Capítulo Dosmilésimo octingentésimo vigésimo: “En política siempre hay que elegir entre dos males". (Christopher Darlington Morley, 1890 - 1957; escritor estadounidense).

Hay muchas causas por las que soy alérgico a bodas, banquetes, comuniones, entierros y cualquier otro acontecimiento dónde sea necesario usar calzoncillos. En general, las razones de este rechazo suelen ser las mismas. Independientemente de si el protagonista es un novio o un muerto, resulta que tengo cierta alergia a saludar una y otra vez y con una sonrisa forzada, a gente que parece conocerte de toda la vida pero que no recuerdo haber visto jamás, mientras aguanto en la espalda palmadita va, palmadita viene.

Evidentemente, además de esta razón, válida para cualquier tipo de reunión, cada evento presenta ciertos matices exclusivos que hacen aumentar aún más ese rechazo. Por ejemplo una boda: ¿hay algo más horroroso que el trozo de tarta de boda que siempre te ponen?

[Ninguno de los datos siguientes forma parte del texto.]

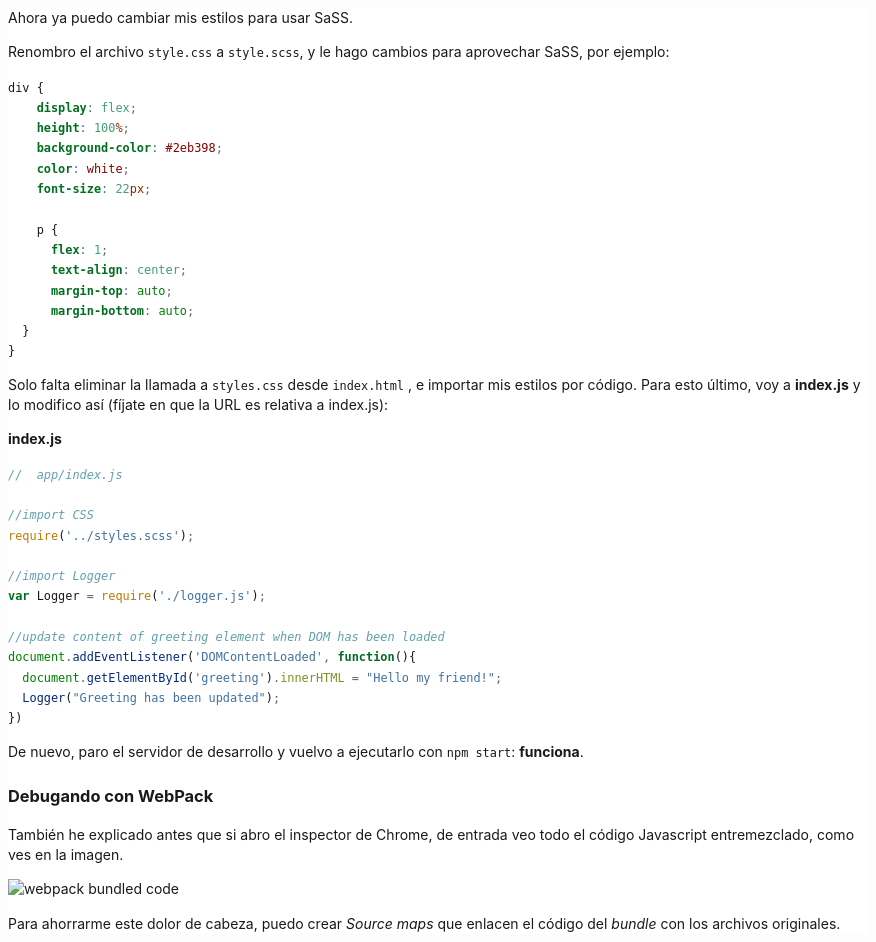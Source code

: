 Ahora ya puedo cambiar mis estilos para usar SaSS. 

Renombro el archivo `style.css` a `style.scss`, y le hago cambios para aprovechar SaSS, por ejemplo:

```css
div {
    display: flex;
    height: 100%;
    background-color: #2eb398;
    color: white;
    font-size: 22px;

    p {
      flex: 1;
      text-align: center;
      margin-top: auto;
      margin-bottom: auto;
  }
}
```

Solo falta eliminar la llamada a `styles.css` desde `index.html` , e importar mis estilos por código. Para esto último, voy a **index.js** y lo modifico así (fíjate en que la URL es relativa a index.js):

**index.js**
```javascript
//  app/index.js

//import CSS
require('../styles.scss');

//import Logger
var Logger = require('./logger.js');

//update content of greeting element when DOM has been loaded
document.addEventListener('DOMContentLoaded', function(){
  document.getElementById('greeting').innerHTML = "Hello my friend!";
  Logger("Greeting has been updated");
})
```

De nuevo, paro el servidor de desarrollo y vuelvo a ejecutarlo con `npm start`:  **funciona**.


### Debugando con WebPack

También he explicado antes que si abro el inspector de Chrome, de entrada veo todo el código Javascript entremezclado, como ves en la imagen.

![webpack bundled code](https://lh3.googleusercontent.com/VEPPOsMAMd2XJ4e-uLt6FnTJGl-YU_0lsFrSECBvSyhEPlaWtuzEJht2HWSR8WB6E-rSVZcXbw=s600 "webpack bundled code")

Para ahorrarme este dolor de cabeza, puedo crear *Source maps* que enlacen el código del *bundle* con los archivos originales.
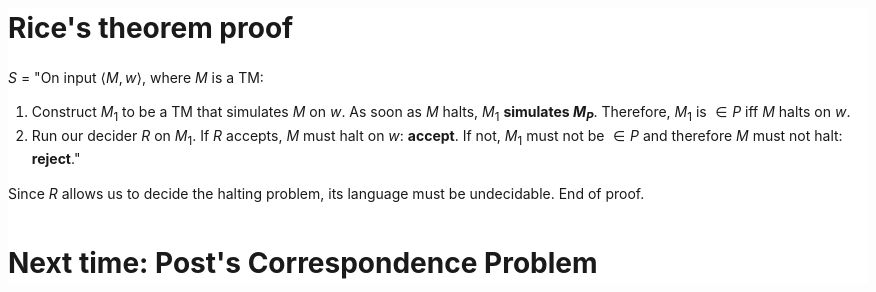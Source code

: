 # Rice's theorem proof

$S$ = "On input $\left< M, w \right>$, where $M$ is a TM:

1. Construct $M_1$ to be a TM that simulates $M$ on $w$. As soon
    as $M$ halts, $M_1$ **simulates $M_P$**. Therefore, $M_1$ is
    $\in P$ iff $M$ halts on $w$.
2. Run our decider $R$ on $M_1$. If $R$ accepts, $M$ must halt
    on $w$: **accept**. If not, $M_1$ must not be $\in P$ and
    therefore $M$ must not halt: **reject**."

Since $R$ allows us to decide the halting problem, its language
must be undecidable. End of proof.

# Next time: Post's Correspondence Problem
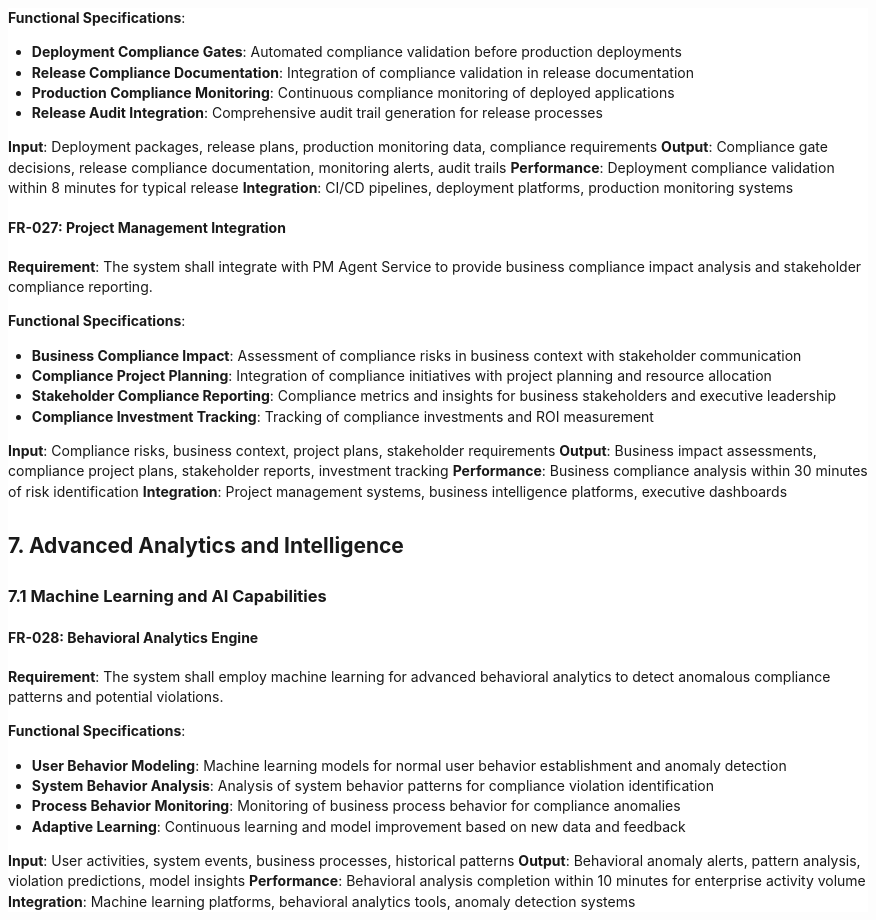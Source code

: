 **Functional Specifications**:
- **Deployment Compliance Gates**: Automated compliance validation before production deployments
- **Release Compliance Documentation**: Integration of compliance validation in release documentation
- **Production Compliance Monitoring**: Continuous compliance monitoring of deployed applications
- **Release Audit Integration**: Comprehensive audit trail generation for release processes

**Input**: Deployment packages, release plans, production monitoring data, compliance requirements
**Output**: Compliance gate decisions, release compliance documentation, monitoring alerts, audit trails
**Performance**: Deployment compliance validation within 8 minutes for typical release
**Integration**: CI/CD pipelines, deployment platforms, production monitoring systems

#### FR-027: Project Management Integration
**Requirement**: The system shall integrate with PM Agent Service to provide business compliance impact analysis and stakeholder compliance reporting.

**Functional Specifications**:
- **Business Compliance Impact**: Assessment of compliance risks in business context with stakeholder communication
- **Compliance Project Planning**: Integration of compliance initiatives with project planning and resource allocation
- **Stakeholder Compliance Reporting**: Compliance metrics and insights for business stakeholders and executive leadership
- **Compliance Investment Tracking**: Tracking of compliance investments and ROI measurement

**Input**: Compliance risks, business context, project plans, stakeholder requirements
**Output**: Business impact assessments, compliance project plans, stakeholder reports, investment tracking
**Performance**: Business compliance analysis within 30 minutes of risk identification
**Integration**: Project management systems, business intelligence platforms, executive dashboards

## 7. Advanced Analytics and Intelligence

### 7.1 Machine Learning and AI Capabilities

#### FR-028: Behavioral Analytics Engine
**Requirement**: The system shall employ machine learning for advanced behavioral analytics to detect anomalous compliance patterns and potential violations.

**Functional Specifications**:
- **User Behavior Modeling**: Machine learning models for normal user behavior establishment and anomaly detection
- **System Behavior Analysis**: Analysis of system behavior patterns for compliance violation identification
- **Process Behavior Monitoring**: Monitoring of business process behavior for compliance anomalies
- **Adaptive Learning**: Continuous learning and model improvement based on new data and feedback

**Input**: User activities, system events, business processes, historical patterns
**Output**: Behavioral anomaly alerts, pattern analysis, violation predictions, model insights
**Performance**: Behavioral analysis completion within 10 minutes for enterprise activity volume
**Integration**: Machine learning platforms, behavioral analytics tools, anomaly detection systems
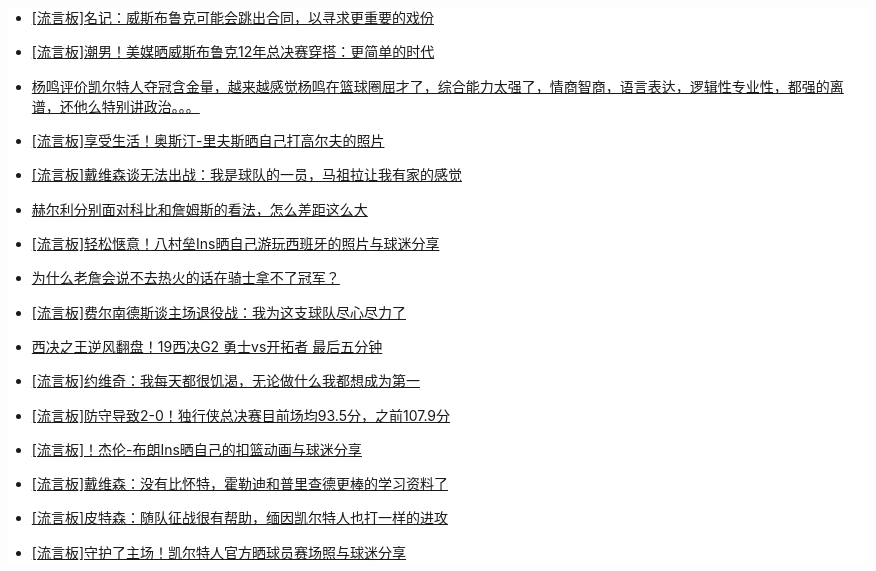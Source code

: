 + [[流言板]名记：威斯布鲁克可能会跳出合同，以寻求更重要的戏份](https://bbs.hupu.com/626766252.html)

+ [[流言板]潮男！美媒晒威斯布鲁克12年总决赛穿搭：更简单的时代](https://bbs.hupu.com/626765972.html)

+ [杨鸣评价凯尔特人夺冠含金量，越来越感觉杨鸣在篮球圈屈才了，综合能力太强了，情商智商，语言表达，逻辑性专业性，都强的离谱，还他么特别讲政治。。。](https://bbs.hupu.com/626765767.html)

+ [[流言板]享受生活！奥斯汀-里夫斯晒自己打高尔夫的照片](https://bbs.hupu.com/626765415.html)

+ [[流言板]戴维森谈无法出战：我是球队的一员，马祖拉让我有家的感觉](https://bbs.hupu.com/626766459.html)

+ [赫尔利分别面对科比和詹姆斯的看法，怎么差距这么大](https://bbs.hupu.com/626766516.html)

+ [[流言板]轻松惬意！八村垒Ins晒自己游玩西班牙的照片与球迷分享](https://bbs.hupu.com/626766373.html)

+ [为什么老詹会说不去热火的话在骑士拿不了冠军？](https://bbs.hupu.com/626765728.html)

+ [[流言板]费尔南德斯谈主场退役战：我为这支球队尽心尽力了](https://bbs.hupu.com/626765701.html)

+ [西决之王逆风翻盘！19西决G2 勇士vs开拓者 最后五分钟](https://bbs.hupu.com/626766010.html)

+ [[流言板]约维奇：我每天都很饥渴，无论做什么我都想成为第一](https://bbs.hupu.com/626767664.html)

+ [[流言板]防守导致2-0！独行侠总决赛目前场均93.5分，之前107.9分](https://bbs.hupu.com/626768149.html)

+ [[流言板]！杰伦-布朗Ins晒自己的扣篮动画与球迷分享](https://bbs.hupu.com/626767964.html)

+ [[流言板]戴维森：没有比怀特，霍勒迪和普里查德更棒的学习资料了](https://bbs.hupu.com/626767661.html)

+ [[流言板]皮特森：随队征战很有帮助，缅因凯尔特人也打一样的进攻](https://bbs.hupu.com/626766585.html)

+ [[流言板]守护了主场️！凯尔特人官方晒球员赛场照与球迷分享](https://bbs.hupu.com/626768077.html)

Vale, en general la comida es asquerosa, el salpicón de mariscos no es más que lechuga con una salsa color crema de limpiar zapatos, la ternera a la crema de pimienta negra es algo semejante a lo que deja un perro con diarrea y las patatas redondas vaporizadas parecen cucarachas albinas a las que le han quitado las patas.

Pero el remate final de la tarta convierte todo lo comido hasta entonces en una exquisitez absoluta.

Algún día de esos tontos en los que uno se siente atrevidamente salvaje se puede hacer la prueba y, sin los efluvios del alcohol presentes en la mente, podemos sumergirnos en una de las experiencias más asquerosas en las que puede caer el ser humano en su vida: comer tarta de boda a pelo.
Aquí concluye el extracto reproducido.